For more information about transaction log and database recovery, see SQL Server transaction log architecture and management guide and Restore and recovery overview (SQL Server).

Overview

The primary benefits of ADR are:

  • Fast and consistent database recovery

    Long-running transactions don't affect the overall recovery time, enabling fast and consistent database recovery irrespective of the number of active transactions in the system or their size.

  • Instantaneous transaction rollback

    Transaction rollback is instantaneous, irrespective of the time that the transaction has been active or the number of updates that have been made.

  • Aggressive log truncation

    The transaction log is aggressively truncated, even in the presence of active long-running transactions, which prevents it from growing out of control.

The traditional database recovery process

Without ADR, database recovery follows the ARIES recovery model and consists of three phases, which are illustrated and explained in more detail in the following diagram:

Diagram of current recovery process.

  • Analysis phase

    The database engine performs a forward scan of the transaction log from the beginning of the last successful checkpoint (or the oldest dirty page log sequence number (LSN)) until the end, to determine the state of each transaction at the time the engine stopped.

  • Redo phase

    The database engine performs a forward scan of the transaction log from the oldest uncommitted transaction to the end. This process redoes all committed operations to restore the database to its state at the time of the crash.

  • Undo phase

    For each transaction that was active at the time of the crash, the database engine traverses the log backward, undoing the operations that this transaction performed.

  • With the traditional database recovery process, recovery after a crash can take a long time if a long-running transaction was active.

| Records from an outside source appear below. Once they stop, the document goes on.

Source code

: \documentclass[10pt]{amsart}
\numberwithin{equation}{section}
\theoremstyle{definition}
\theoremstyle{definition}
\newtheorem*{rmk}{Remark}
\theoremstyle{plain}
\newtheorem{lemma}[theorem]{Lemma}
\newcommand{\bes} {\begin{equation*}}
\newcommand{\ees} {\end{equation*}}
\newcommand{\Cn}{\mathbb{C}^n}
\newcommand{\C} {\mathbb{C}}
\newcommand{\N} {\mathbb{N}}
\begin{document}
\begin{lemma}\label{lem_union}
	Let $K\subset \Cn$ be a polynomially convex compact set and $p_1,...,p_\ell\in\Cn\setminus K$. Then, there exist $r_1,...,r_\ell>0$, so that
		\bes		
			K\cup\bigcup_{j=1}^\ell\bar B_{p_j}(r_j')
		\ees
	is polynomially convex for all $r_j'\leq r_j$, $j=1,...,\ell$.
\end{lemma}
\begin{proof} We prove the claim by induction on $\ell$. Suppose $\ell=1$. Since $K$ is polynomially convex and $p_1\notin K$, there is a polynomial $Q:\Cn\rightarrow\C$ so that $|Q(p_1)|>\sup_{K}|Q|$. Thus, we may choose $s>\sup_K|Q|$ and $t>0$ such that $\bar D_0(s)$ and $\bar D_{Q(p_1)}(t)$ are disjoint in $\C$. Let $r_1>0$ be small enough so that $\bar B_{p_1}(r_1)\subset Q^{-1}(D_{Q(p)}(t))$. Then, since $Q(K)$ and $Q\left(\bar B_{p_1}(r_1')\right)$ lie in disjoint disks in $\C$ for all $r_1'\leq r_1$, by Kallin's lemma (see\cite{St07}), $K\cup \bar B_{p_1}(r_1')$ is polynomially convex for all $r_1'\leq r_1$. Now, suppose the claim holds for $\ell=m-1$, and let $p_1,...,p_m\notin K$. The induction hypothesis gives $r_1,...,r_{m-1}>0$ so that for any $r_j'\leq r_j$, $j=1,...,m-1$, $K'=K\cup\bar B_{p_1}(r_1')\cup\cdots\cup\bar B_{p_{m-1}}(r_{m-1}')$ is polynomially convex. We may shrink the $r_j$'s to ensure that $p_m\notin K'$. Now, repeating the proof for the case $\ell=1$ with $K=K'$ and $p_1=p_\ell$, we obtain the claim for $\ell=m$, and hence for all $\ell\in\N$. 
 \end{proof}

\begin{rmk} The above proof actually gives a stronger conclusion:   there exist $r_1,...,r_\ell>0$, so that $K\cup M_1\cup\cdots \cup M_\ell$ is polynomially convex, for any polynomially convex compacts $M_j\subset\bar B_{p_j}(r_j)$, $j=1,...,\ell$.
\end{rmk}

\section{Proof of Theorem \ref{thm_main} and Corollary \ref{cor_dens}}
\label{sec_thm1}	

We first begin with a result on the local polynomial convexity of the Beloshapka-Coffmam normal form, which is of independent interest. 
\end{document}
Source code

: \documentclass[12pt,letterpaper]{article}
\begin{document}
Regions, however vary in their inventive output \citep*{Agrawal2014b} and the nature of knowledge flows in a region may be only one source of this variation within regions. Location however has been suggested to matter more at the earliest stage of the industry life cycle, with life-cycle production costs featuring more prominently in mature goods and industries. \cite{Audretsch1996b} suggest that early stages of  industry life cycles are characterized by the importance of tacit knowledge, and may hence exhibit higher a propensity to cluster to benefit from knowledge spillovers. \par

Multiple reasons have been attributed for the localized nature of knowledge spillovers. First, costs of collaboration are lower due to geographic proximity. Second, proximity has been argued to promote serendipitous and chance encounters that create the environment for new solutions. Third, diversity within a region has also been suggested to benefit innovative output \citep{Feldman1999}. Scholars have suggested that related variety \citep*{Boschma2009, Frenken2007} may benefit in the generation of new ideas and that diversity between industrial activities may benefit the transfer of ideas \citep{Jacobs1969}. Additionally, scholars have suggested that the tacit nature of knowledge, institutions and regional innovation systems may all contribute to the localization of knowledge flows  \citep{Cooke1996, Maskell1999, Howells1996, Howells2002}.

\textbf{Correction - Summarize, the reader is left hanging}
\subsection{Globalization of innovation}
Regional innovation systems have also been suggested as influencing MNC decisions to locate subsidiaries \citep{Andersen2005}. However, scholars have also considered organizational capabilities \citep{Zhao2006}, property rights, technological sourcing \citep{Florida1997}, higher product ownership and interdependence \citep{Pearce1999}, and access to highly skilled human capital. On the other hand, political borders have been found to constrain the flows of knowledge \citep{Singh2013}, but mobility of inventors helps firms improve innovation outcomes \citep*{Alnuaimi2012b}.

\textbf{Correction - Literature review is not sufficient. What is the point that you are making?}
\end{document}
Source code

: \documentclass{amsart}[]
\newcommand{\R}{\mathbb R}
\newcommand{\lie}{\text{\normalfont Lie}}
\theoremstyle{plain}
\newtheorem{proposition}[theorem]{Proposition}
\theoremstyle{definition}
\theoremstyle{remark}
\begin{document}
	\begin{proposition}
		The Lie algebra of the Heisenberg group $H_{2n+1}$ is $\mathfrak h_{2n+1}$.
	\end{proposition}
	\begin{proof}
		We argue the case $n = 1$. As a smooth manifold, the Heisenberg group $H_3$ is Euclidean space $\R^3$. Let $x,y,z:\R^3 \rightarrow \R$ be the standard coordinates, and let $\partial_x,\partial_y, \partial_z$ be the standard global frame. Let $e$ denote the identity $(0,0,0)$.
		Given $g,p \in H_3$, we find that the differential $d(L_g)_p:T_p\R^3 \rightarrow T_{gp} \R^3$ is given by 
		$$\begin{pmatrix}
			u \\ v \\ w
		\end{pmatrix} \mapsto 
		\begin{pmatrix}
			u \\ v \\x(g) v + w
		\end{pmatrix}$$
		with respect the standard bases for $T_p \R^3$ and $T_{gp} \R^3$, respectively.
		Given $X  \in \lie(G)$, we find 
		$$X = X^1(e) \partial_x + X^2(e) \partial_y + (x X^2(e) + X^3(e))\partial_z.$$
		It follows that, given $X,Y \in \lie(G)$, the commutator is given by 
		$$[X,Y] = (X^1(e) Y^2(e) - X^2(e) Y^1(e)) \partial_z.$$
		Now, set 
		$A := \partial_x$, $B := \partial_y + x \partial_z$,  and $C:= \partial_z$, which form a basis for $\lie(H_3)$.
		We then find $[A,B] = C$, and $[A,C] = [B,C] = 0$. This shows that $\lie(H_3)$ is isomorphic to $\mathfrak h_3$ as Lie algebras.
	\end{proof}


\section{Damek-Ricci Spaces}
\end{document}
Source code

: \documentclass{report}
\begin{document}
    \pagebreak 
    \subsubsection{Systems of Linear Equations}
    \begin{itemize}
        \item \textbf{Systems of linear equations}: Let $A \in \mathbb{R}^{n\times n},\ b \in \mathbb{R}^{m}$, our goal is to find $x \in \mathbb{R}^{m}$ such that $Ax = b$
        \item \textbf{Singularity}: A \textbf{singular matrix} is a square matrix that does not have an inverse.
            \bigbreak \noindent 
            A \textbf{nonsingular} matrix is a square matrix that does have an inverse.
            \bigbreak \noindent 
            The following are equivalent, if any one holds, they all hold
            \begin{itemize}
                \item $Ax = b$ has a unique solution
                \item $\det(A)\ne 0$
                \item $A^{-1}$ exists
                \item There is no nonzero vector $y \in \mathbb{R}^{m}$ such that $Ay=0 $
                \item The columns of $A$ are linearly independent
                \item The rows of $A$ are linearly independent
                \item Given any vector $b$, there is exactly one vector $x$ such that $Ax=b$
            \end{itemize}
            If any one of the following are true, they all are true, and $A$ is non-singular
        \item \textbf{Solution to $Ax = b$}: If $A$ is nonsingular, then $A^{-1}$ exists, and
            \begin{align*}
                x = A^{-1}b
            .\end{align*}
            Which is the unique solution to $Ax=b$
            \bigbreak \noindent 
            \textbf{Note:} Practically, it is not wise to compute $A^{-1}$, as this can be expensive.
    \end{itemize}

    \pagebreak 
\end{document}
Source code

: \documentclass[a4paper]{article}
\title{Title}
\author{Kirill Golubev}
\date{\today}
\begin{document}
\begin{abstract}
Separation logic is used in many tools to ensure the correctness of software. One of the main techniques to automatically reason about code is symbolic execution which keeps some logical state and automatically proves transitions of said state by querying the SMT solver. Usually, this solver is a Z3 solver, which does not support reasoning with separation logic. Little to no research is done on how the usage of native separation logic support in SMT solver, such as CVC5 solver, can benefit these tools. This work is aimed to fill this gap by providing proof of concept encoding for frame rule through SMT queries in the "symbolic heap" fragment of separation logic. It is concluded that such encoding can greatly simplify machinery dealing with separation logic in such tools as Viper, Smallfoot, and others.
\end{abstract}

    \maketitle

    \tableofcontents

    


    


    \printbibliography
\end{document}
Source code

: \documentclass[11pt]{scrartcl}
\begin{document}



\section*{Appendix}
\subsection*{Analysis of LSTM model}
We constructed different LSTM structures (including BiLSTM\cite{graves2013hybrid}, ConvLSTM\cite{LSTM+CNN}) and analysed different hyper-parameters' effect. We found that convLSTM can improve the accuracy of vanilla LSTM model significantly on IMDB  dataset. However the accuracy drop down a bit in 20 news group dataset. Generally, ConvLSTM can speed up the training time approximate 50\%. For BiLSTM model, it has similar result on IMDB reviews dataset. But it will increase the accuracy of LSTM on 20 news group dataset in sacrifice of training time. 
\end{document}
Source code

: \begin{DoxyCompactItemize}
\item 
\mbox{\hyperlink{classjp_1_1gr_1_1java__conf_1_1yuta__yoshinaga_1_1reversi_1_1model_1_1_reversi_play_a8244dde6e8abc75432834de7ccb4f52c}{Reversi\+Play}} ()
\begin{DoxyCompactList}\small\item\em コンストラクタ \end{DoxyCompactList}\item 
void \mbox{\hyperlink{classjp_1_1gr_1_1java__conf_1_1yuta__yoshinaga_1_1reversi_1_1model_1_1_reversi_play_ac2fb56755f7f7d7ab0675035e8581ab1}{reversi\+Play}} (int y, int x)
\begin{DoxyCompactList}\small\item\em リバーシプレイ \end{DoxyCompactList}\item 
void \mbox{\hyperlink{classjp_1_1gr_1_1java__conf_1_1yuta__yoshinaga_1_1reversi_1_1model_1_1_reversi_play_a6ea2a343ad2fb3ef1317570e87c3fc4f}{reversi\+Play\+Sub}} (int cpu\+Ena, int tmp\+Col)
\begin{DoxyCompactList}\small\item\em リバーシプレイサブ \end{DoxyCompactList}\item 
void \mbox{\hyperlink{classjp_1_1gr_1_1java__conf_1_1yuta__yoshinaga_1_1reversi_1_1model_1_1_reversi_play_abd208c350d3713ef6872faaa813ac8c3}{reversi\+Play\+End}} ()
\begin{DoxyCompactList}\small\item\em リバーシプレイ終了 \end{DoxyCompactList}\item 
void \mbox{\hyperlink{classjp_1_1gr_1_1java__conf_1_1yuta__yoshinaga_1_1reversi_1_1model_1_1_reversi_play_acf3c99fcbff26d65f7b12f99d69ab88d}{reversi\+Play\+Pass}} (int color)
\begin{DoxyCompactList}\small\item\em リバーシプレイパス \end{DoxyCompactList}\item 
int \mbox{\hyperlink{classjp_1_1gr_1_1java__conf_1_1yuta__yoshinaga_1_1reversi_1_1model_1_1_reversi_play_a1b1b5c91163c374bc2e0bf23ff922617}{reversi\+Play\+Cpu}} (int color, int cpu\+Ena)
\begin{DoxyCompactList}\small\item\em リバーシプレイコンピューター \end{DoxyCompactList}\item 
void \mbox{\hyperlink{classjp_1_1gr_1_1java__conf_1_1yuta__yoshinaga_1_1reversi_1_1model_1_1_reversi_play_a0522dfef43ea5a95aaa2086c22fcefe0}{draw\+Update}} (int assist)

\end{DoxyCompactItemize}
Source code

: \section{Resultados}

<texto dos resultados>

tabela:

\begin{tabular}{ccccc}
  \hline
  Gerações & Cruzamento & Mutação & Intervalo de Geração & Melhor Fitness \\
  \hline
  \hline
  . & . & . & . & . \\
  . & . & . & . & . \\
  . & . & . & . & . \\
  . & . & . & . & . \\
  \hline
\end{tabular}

    The time for the database engine to recover from an unexpected restart is (roughly) proportional to the size of the longest active transaction in the system at the time of the crash. Recovery requires a rollback of all incomplete transactions. The length of time required is proportional to the work that the transaction has performed and the time it has been active.

  • Canceling, or rolling back, a large transaction can take a long time, because it uses the same undo recovery phase as described previously.

  • The database engine can't truncate the transaction log when there are long-running transactions because their corresponding log records are needed for the recovery and rollback processes. As a result, the transaction log can grow very large and consume a lot of storage space.

The accelerated database recovery process

ADR addresses previous issues with the traditional recovery model by completely redesigning the database engine recovery process to:

  • Make the recovery time constant since there is no longer a need to scan the transaction log from the beginning of the oldest active transaction. With ADR, the transaction log is only processed from the last successful checkpoint (or oldest dirty page LSN). As a result, recovery time isn't affected by long-running transactions and is typically instantaneous.

  • Minimize the required transaction log space since there's no longer a need to retain the log for the whole transaction. As a result, the transaction log can be truncated aggressively as checkpoints and backups occur.

At a high level, ADR achieves fast database recovery by versioning all physical database modifications and only undoing nonversioned operations, which are limited and can be undone almost instantly. Any transactions that were active at the time of a crash are marked as aborted and, therefore, any versions generated by these transactions can be ignored by concurrent user queries.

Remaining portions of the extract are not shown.